Victoria’s Lafayette String Quartet was rehearsing Dmitri Shostakovich’s String Quartet No. 13. The music calls for a periodic rapping that sounds like door-knocking. After the practice, Stanis explained the composer lived through Josef Stalin’s regime when the creation of “subversive” art might attract a visit from the authorities.
“The knocking is like saying: ‘We’d like you to come into the van, please,’ ” she said.
Starting Friday, the Lafayette Quartet embarks on one of the defining projects of their 30-year career. Over five nights they’ll play all 15 of Shostakovich’s string quartets, composed from 1938 to 1974. They started rehearsing them together in early October, practising up to five hours on some days.
“It’s like running a marathon,” said Stanis, who later used another metaphor: “climbing a mountain.”
While not unheard-of, tackling the entire Shostakovich string-quartet cycle is uncommon. It’s a lot of music to prepare. And these quartets are not easily navigated, with their sometimes uneasy tonality and the composer’s fondness for mish-mashing different styles.
“In every single quartet there’s a technical challenge,” Stanis said.
She listed off a few elements found in the 15 quartets: “demonic waltzes,” “furious fast stuff,” “esoteric jazzy stuff” and “slow movements of great emotional breadth.” A single errant 16th note can send the whole thing off the rails, she added.
The other members of the quartet are cellist Pamela Highbaugh Aloni and violist Joanna Hood. Dressed casually in jeans, they practised in a ground-level studio at the University of Victoria. On the wall were vintage posters advertising Russian violinist Mischa Elman and the Alban Berg Quartet.
The four women, who formed their quartet in Detroit in 1986, worked through the String Quartet No. 13 meticulously, bar by bar. While always respectful, they spoke with a no-nonsense directness common to siblings.
“It’s supposed to be a double-piano you guys,” said Hood.
“Should my pizzs [pizzicatos] be louder?” Elliott-Goldschmid said. “Let’s continue because we want to go to the end of the movement before the day ends,” said Stanis.
“Come on you guys, don’t panic. Geez. It’s all going to be great,” Hood said.
Over the past decade, the Lafayette String Quartet has periodically pondered performing the Shostakovich string-quartet cycle. They want to do it for several reasons. One is to honour the late Russian violinist Rostislav Dubinsky, the quartet’s mentor in its early days at Indiana University.

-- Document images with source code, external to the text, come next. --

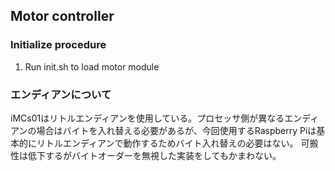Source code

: ## Motor controller
### Initialize procedure
1. Run init.sh  to load motor module

### 

### エンディアンについて

iMCs01はリトルエンディアンを使用している。プロセッサ側が異なるエンディアンの場合はバイトを入れ替える必要があるが、今回使用するRaspberry Piは基本的にリトルエンディアンで動作するためバイト入れ替えの必要はない。
可搬性は低下するがバイトオーダーを無視した実装をしてもかまわない。

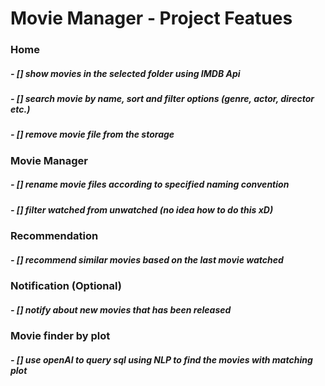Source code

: # **Movie Manager** - Project Featues

### Home

##### - [] show movies in the selected folder using IMDB Api
##### - [] search movie by name, sort and filter options (genre, actor, director etc.)
#####  - [] remove movie file from the storage

### Movie Manager

##### - [] rename movie files according to specified naming convention
##### - [] filter watched from unwatched (no idea how to do this xD)

### Recommendation

##### - [] recommend similar movies based on the last movie watched

### Notification (Optional)

##### - [] notify about new movies that has been released

### Movie finder by plot

##### - [] use openAI to query sql using NLP to find the movies with matching plot
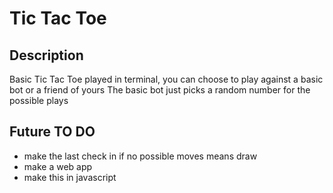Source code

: # Tic Tac Toe

## Description
Basic Tic Tac Toe played in terminal, you can choose to play against a basic bot or a friend of yours
The basic bot just picks a random number for the possible plays

## Future TO DO
- make the last check in if no possible moves means draw
- make a web app
- make this in javascript

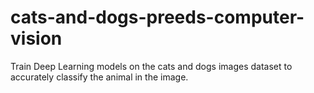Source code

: # cats-and-dogs-preeds-computer-vision
Train Deep Learning models on the cats and dogs images dataset to accurately classify the animal in the image.
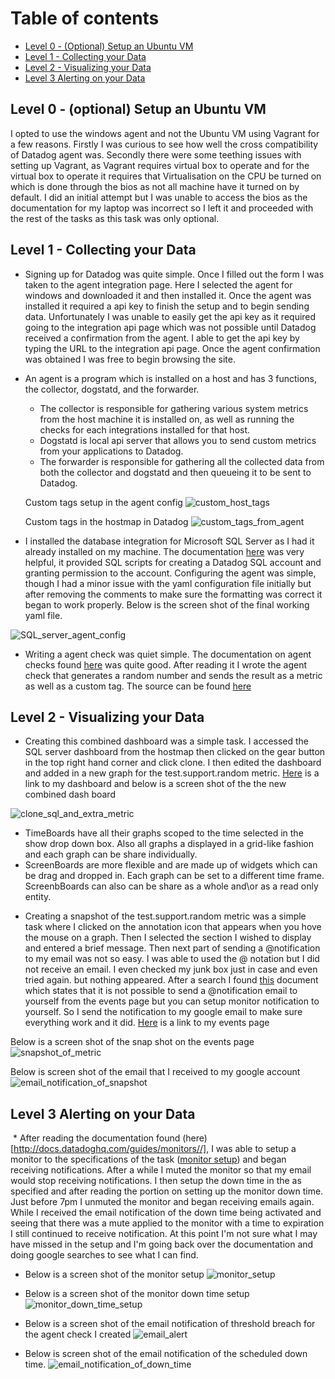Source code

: Table of contents
=================

- [Level 0 - (Optional) Setup an Ubuntu VM](##level-0)
- [Level 1 - Collecting your Data](##level-1)
- [Level 2 - Visualizing your Data](#Level-2---Visualizing-your-Data)
- [Level 3  Alerting on your Data](#Level-3-Alerting-on-your-Data) 



## Level 0 - (optional) Setup an Ubuntu VM

I opted to use the windows agent and not the Ubuntu VM using Vagrant for a few reasons. Firstly I was curious to see how well the cross compatibility of Datadog agent was. 
Secondly there were some teething issues with setting up Vagrant, as Vagrant requires virtual box to operate and for the virtual box to operate it requires that Virtualisation on the CPU be turned on which is done through the bios as not all machine have it turned on by default. I did an initial attempt but I was unable to access the bios as the documentation for my laptop was incorrect so I left it and proceeded with the rest of the tasks as this task was only optional.

## Level 1 - Collecting your Data

  * Signing up for Datadog was quite simple. Once I filled out the form I was taken to the agent integration page. Here I selected the agent for windows and downloaded it and then installed it. Once the agent was installed it required a api key to finish the setup and to begin sending data. Unfortunately I was unable to easily get the api key as it required going to the integration api page which was not possible until Datadog received a confirmation from the agent. I able to get the api key by typing the URL to the integration api page. Once the agent confirmation was obtained I was free to begin browsing the site. 

  * An agent is a program which is installed on a host and has 3 functions, the collector, dogstatd, and the forwarder.
    - The collector is responsible for gathering various system metrics from the host machine it is installed on, as well as running the checks for each integrations installed for that host.
    - Dogstatd is local api server that allows you to send custom metrics from your applications to Datadog.
    - The forwarder is responsible for gathering all the collected data from both the collector and dogstatd and then queueing it to be sent to Datadog.

    Custom tags setup in the agent config ![custom_host_tags](images/custom_host_tags.png)

    Custom tags in the hostmap in Datadog ![custom_tags_from_agent](images/Custom_tags_from_agent.png) 

  * I installed the database integration for Microsoft SQL Server as I had it already installed on my machine. The documentation [here](https://app.datadoghq.com/account/settings#integrations/SQL_server) was very helpful, it provided SQL scripts for creating a Datadog SQL account and granting permission to the account. Configuring the agent was simple, though I had a minor issue with the yaml configuration file initially but after removing the comments to make sure the formatting was correct it began to work properly. Below is the screen shot of the final working yaml file.
  
  ![SQL_server_agent_config](images/sql_server_agent_config.png)

  * Writing a agent check was quiet simple. The documentation on agent checks found [here](http://docs.datadoghq.com/guides/agent_checks/) was quite good. After reading it I wrote the agent check that generates a random number and sends the result as a metric as well as a custom tag. The source can be found [here](/code)

## Level 2 - Visualizing your Data

  * Creating this combined dashboard was a simple task. I accessed the SQL server dashboard from the hostmap then clicked on the gear button in the top right hand corner and click clone. I then edited the dashboard and added in a new graph for the test.support.random metric. [Here](https://app.datadoghq.com/dash/292968/sqlserver--test-agent--overview?live=true&page=0&is_auto=false&from_ts=1495674984858&to_ts=1495678584858&tile_size=s) is a link to my dashboard and below is a screen shot of the the new combined dash board
  
  ![clone_sql_and_extra_metric](images/clone_sql_and_extra_metric.png)

   - TimeBoards have all their graphs scoped to the time selected in the show drop down box. Also all graphs a displayed in a grid-like fashion and each graph can be share individually.
   - ScreenBoards are more flexible and are made up of widgets which can be drag and dropped in. Each graph can be set to a different time frame. ScreenbBoards can also can be share as a whole and\or as a read only entity.

  * Creating a snapshot of the test.support.random metric was a simple task where I clicked on the annotation icon that appears when you hove the mouse on a graph. Then I selected the section I wished to display and entered a brief message. Then next part of sending a @notification to my email was not so easy. I was able to used the @ notation but I did not receive an email. I even checked my junk box just in case and even tried again. but nothing appeared. After a search I found [this](https://help.datadoghq.com/hc/en-us/articles/203038119-What-do-notifications-do-in-Datadog-) document which states that it is not possible to send a @notification email to yourself from the events page but you can setup monitor notification to yourself. So I send the notification to my google email to make sure everything work and it did. [Here](https://app.datadoghq.com/event/stream?tags_execution=and&show_private=true&per_page=30&aggregate_up=true&use_date_happened=false&display_timeline=true&from_ts=1494990000000&priority=normal&is_zoomed=false&status=all&to_ts=1495594800000&is_auto=false&incident=true&only_discussed=false&no_user=false&page=0&live=true&bucket_size=10800000#) is a link to my events page

  Below is a screen shot of the snap shot on the events page
  ![snapshot_of_metric](images/snapshot_of_metric.png)

  Below is screen shot of the email that I received to my google account
  ![email_notification_of_snapshot](images/email_notification_of_snapshot.png)

## Level 3 Alerting on your Data

  * After reading the documentation found (here)[http://docs.datadoghq.com/guides/monitors//], I was able to setup a monitor to the specifications of the task ([monitor setup](https://app.datadoghq.com/monitors#2123423/edit)) and began receiving notifications. After a while I muted the monitor so that my email would stop receiving notifications. I then setup the down time in the as specified and after reading the portion on setting up the monitor down time. Just before 7pm I unmuted the monitor and began receiving emails again. While I received the email notification of the down time being activated and seeing that there was a mute applied to the monitor with a time to expiration I still continued to receive notification. At this point I'm not sure what I may have missed in the setup and I'm going back over the documentation and doing google searches to see what I can find. 

  * Below is a screen shot of the monitor setup
  	![monitor_setup](images/monitor_setup.png) 

  * Below is a screen shot of the monitor down time setup
  	![monitor_down_time_setup](images/monitor_down_time_setup.png)

  * Below is a screen shot of the email notification of threshold breach for the agent check I created
	![email_alert](images/email_alert.png)

  * Below is screen shot of the email notification of the scheduled down time.
	![email_notification_of_down_time](images/email_notification_of_down_time.png)

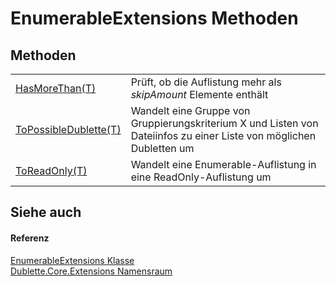 # EnumerableExtensions Methoden




## Methoden
<table>
<tr>
<td><a href="M_Dublette_Core_Extensions_EnumerableExtensions_HasMoreThan__1">HasMoreThan(T)</a></td>
<td>Prüft, ob die Auflistung mehr als <em>skipAmount</em> Elemente enthält</td></tr>
<tr>
<td><a href="M_Dublette_Core_Extensions_EnumerableExtensions_ToPossibleDublette__1">ToPossibleDublette(T)</a></td>
<td>Wandelt eine Gruppe von Gruppierungskriterium X und Listen von Dateiinfos zu einer Liste von möglichen Dubletten um</td></tr>
<tr>
<td><a href="M_Dublette_Core_Extensions_EnumerableExtensions_ToReadOnly__1">ToReadOnly(T)</a></td>
<td>Wandelt eine Enumerable-Auflistung in eine ReadOnly-Auflistung um</td></tr>
</table>

## Siehe auch


#### Referenz
<a href="T_Dublette_Core_Extensions_EnumerableExtensions">EnumerableExtensions Klasse</a>  
<a href="N_Dublette_Core_Extensions">Dublette.Core.Extensions Namensraum</a>  
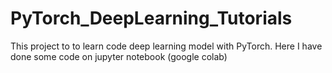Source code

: # PyTorch_DeepLearning_Tutorials

This project to to learn code deep learning model with PyTorch.
Here I have done some code on jupyter notebook (google colab)
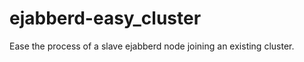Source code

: ejabberd-easy_cluster
=====================

Ease the process of a slave ejabberd node joining an existing cluster.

Dubinsky was first violinist with the famous Borodin Quartet, renowned for its definitive recordings of Shostakovich’s string quartets. The scores the Lafayette Quartet use are marked with Dubinsky’s pencilled jottings. The Borodin Quartet had a close relationship with Shostakovich, who discussed the composition of his string quartets with them.
Stanis recalled a time early in the Lafayette String Quartet’s career — before Elliott-Goldschmid joined — when they lost their first violinist. Dubinsky, their teacher, offered to step in.
“He said: ‘Girls, do you mind playing with an old man?’ ”
Working intimately with a founding member of the Borodin Quartet was an invaluable opportunity for the young musicians. Stanis said Dubinsky was a “great man” with a wry Russian sense of humour who played with deep emotional conviction.
“Shostakovich was a nervous man. [Dubinsky] would imitate him. He would talk about how Shostakovich would take a melody and it really meant something political or personal. But it was veiled within the composition,” Stanis said.
She said one of the important pieces of wisdom Dubinsky passed along is that playing music is more than mere technical mastery. One must understand the emotional message behind the notes; one must convey what the composer was trying to say.
For neophyte listeners, five nights of Shostakovich string quartets (three per night, played in chronological order) might seem daunting.
Stanis said concertgoers might want to bear in mind that his quartets became progressively esoteric over the years.
“But they all have enough spice in them,” she said. “Even his second quartet, there’s a kind of craziness in it.”